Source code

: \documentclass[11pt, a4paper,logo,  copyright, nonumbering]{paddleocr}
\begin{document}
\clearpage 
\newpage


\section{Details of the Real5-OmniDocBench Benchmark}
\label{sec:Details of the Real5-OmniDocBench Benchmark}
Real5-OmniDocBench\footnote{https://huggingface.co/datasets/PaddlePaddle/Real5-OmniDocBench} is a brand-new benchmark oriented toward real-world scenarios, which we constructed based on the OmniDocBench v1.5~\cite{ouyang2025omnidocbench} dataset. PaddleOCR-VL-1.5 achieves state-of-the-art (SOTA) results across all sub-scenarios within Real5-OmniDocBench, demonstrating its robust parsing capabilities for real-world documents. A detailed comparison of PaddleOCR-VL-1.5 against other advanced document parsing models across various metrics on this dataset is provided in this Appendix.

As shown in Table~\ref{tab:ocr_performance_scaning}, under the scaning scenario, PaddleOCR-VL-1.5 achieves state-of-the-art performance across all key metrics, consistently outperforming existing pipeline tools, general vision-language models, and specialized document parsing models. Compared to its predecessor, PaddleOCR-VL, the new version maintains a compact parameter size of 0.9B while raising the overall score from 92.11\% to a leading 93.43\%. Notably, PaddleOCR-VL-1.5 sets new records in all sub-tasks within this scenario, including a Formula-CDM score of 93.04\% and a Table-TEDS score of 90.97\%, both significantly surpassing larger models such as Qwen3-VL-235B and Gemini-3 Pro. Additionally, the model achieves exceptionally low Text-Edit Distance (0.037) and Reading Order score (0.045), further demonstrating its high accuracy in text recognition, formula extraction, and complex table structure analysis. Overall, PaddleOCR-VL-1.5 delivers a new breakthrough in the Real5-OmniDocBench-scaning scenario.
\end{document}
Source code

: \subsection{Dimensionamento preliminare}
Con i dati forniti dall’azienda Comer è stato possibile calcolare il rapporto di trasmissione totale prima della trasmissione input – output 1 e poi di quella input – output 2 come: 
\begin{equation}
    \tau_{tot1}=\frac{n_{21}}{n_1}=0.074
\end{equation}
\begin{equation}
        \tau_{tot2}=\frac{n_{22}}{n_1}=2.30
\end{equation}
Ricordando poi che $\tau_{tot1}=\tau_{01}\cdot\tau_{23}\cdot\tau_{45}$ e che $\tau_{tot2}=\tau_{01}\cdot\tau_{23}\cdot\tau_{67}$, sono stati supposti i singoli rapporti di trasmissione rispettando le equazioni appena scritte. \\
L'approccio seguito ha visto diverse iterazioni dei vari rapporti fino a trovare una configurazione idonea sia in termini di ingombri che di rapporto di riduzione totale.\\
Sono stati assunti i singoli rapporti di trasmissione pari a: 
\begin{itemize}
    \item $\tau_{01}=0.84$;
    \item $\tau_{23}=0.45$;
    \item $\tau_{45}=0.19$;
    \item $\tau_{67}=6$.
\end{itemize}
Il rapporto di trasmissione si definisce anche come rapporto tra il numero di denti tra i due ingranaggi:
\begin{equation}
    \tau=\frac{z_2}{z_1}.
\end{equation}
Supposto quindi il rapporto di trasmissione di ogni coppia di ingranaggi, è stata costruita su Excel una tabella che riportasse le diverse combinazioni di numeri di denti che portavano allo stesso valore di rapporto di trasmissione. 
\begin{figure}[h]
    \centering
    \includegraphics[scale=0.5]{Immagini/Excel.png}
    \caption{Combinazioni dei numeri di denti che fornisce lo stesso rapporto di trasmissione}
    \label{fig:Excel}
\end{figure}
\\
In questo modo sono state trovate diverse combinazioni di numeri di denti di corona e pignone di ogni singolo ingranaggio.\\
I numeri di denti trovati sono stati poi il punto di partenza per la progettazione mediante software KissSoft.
· · · · ·
▸ Exercise
Take from the entries every line that has the string "frac".

▸ Response area
    \tau_{tot1}=\frac{n_{21}}{n_1}=0.074
        \tau_{tot2}=\frac{n_{22}}{n_1}=2.30
    \tau=\frac{z_2}{z_1}.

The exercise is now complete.